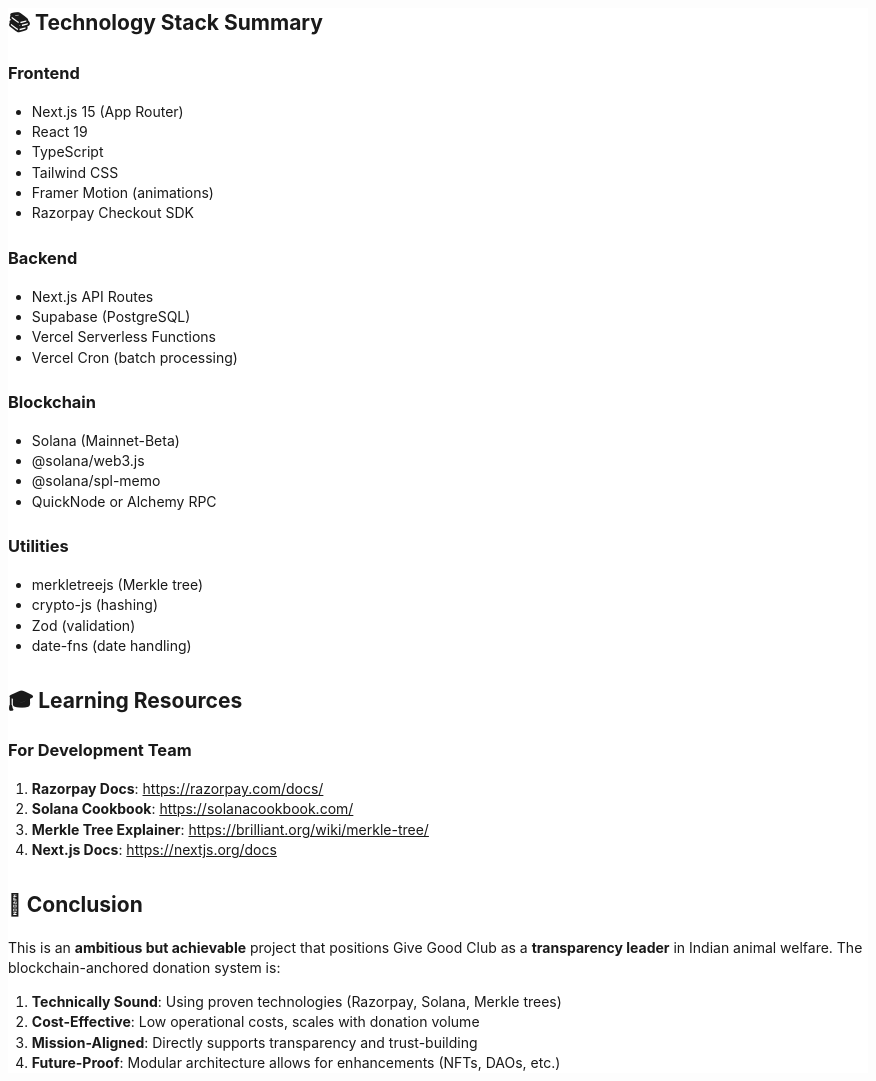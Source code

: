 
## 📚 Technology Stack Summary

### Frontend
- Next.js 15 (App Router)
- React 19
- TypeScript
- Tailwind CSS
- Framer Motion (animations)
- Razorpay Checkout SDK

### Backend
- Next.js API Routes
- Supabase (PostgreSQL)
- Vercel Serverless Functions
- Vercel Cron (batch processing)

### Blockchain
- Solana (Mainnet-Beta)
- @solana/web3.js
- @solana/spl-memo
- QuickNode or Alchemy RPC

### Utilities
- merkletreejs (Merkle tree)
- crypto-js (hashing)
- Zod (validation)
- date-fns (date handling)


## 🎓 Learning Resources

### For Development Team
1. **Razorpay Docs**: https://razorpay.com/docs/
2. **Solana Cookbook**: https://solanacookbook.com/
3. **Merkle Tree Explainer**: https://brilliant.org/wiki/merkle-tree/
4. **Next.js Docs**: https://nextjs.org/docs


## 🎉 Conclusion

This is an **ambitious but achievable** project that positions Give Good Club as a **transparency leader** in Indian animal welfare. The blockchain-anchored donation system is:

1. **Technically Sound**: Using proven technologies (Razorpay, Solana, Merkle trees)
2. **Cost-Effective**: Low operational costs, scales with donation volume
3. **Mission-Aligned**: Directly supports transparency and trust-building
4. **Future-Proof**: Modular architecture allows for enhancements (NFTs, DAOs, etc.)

== == ==

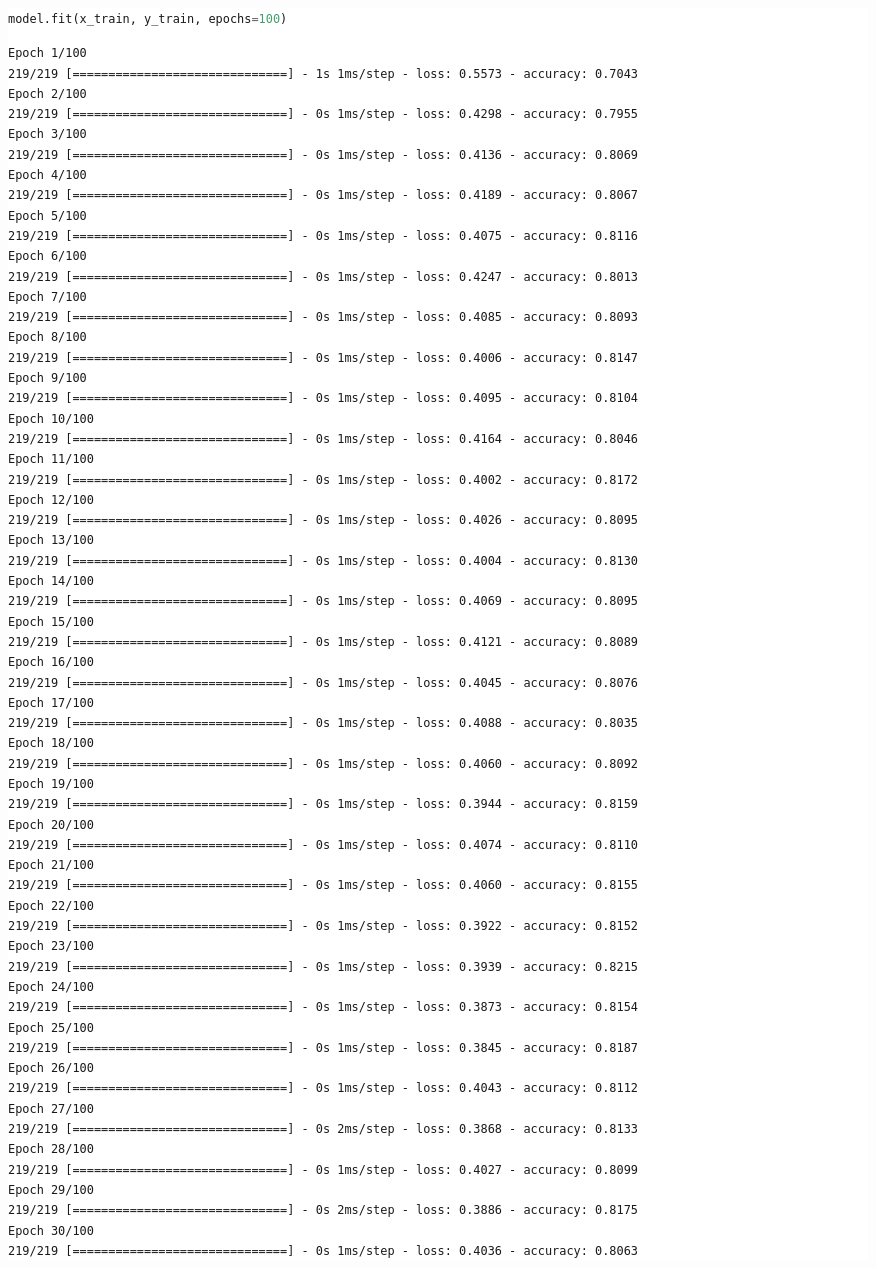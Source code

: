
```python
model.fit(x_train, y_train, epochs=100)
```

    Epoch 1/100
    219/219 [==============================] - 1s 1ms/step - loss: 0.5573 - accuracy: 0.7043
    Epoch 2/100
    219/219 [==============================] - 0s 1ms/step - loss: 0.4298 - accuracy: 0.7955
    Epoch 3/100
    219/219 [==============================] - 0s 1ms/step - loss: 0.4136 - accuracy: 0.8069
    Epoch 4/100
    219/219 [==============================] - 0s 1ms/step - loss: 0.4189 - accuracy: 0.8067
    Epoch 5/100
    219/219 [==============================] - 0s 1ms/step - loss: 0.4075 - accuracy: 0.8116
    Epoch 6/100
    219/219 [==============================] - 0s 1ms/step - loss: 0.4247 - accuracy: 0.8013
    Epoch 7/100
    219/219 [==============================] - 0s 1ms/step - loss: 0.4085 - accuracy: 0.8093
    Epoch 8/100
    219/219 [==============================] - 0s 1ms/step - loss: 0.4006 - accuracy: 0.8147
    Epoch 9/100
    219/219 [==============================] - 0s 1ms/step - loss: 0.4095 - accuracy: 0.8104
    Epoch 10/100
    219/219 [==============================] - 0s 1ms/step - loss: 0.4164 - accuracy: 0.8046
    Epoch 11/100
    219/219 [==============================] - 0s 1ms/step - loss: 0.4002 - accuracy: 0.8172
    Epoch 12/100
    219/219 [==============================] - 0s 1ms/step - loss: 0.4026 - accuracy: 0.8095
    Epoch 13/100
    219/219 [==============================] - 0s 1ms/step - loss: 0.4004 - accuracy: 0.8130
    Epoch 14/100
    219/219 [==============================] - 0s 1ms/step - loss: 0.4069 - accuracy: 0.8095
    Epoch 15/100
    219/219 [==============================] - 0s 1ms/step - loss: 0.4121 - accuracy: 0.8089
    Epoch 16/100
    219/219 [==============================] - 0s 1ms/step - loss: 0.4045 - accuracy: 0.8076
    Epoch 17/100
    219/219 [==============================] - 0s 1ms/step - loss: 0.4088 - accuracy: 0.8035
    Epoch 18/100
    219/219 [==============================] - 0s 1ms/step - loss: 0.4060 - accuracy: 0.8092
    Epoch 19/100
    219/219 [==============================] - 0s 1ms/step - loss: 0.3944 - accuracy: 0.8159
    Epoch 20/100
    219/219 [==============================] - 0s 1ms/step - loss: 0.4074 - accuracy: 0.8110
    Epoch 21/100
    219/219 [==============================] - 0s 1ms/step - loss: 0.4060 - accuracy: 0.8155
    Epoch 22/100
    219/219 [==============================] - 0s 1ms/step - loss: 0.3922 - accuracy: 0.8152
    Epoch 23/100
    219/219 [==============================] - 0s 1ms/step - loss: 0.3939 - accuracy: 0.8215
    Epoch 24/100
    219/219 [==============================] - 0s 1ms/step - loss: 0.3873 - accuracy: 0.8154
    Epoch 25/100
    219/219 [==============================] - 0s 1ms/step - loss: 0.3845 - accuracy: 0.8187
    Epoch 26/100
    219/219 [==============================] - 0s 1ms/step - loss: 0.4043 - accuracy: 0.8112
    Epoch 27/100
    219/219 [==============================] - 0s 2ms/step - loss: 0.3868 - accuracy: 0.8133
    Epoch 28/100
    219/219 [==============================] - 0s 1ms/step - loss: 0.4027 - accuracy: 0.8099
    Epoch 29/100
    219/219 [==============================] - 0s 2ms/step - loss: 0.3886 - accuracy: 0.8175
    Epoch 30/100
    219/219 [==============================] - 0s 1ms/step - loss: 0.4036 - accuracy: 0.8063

== == ==

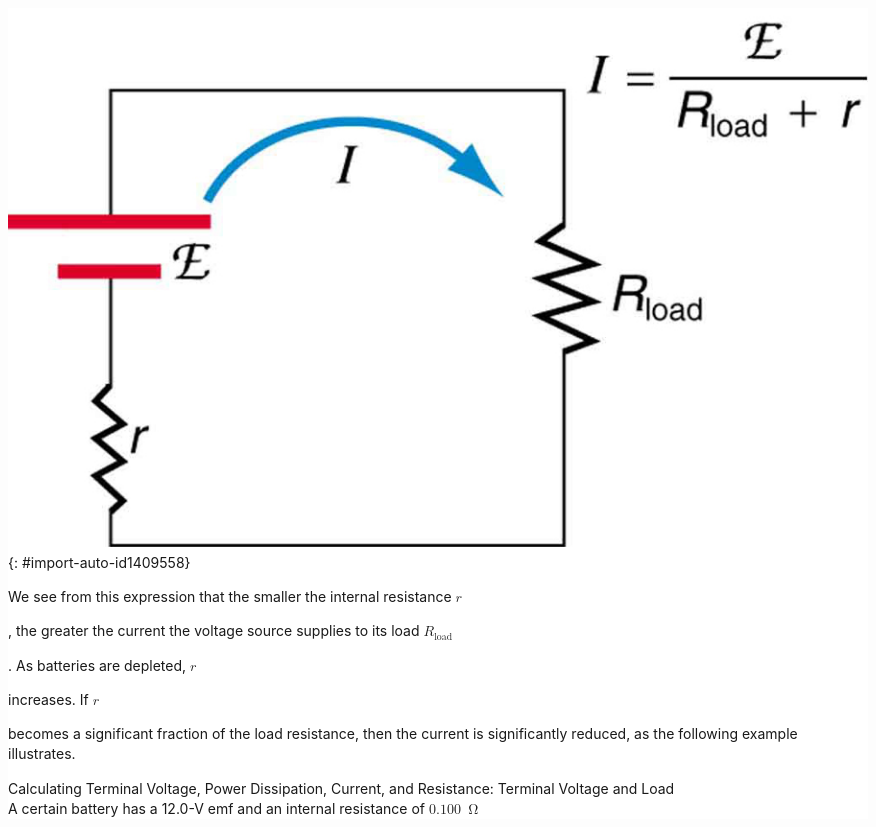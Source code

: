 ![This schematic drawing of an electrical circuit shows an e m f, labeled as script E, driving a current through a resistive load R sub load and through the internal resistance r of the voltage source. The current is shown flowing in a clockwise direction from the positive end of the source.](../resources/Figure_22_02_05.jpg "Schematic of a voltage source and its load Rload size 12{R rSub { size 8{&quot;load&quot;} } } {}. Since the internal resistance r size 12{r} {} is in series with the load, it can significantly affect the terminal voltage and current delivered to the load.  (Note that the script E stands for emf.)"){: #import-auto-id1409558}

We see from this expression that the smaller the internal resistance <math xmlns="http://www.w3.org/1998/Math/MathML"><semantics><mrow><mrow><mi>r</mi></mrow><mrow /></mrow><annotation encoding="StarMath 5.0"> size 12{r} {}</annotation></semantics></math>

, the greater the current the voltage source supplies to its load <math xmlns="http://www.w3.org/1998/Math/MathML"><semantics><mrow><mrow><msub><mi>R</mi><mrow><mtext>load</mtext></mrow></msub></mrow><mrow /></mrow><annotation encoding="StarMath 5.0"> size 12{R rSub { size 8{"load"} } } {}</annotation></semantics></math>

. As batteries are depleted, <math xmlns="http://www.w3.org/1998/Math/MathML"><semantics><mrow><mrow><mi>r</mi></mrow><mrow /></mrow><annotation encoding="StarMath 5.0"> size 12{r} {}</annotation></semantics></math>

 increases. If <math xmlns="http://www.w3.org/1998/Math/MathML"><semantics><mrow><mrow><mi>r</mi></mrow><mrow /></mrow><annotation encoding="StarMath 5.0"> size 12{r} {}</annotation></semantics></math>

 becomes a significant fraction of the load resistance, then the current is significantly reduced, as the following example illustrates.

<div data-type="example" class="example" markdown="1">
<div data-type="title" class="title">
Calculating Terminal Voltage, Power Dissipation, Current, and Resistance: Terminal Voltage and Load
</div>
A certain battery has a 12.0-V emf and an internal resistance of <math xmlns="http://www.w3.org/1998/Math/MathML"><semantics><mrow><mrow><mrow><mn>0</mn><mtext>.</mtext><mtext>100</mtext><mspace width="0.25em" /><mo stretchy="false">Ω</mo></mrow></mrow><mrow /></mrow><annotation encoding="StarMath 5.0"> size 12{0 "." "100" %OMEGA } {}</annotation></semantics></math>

== == ==

**Your assignment:** When a line in the records contains the string "Math", it counts; state how many lines count, with no other words.

**Answer to this task:** 5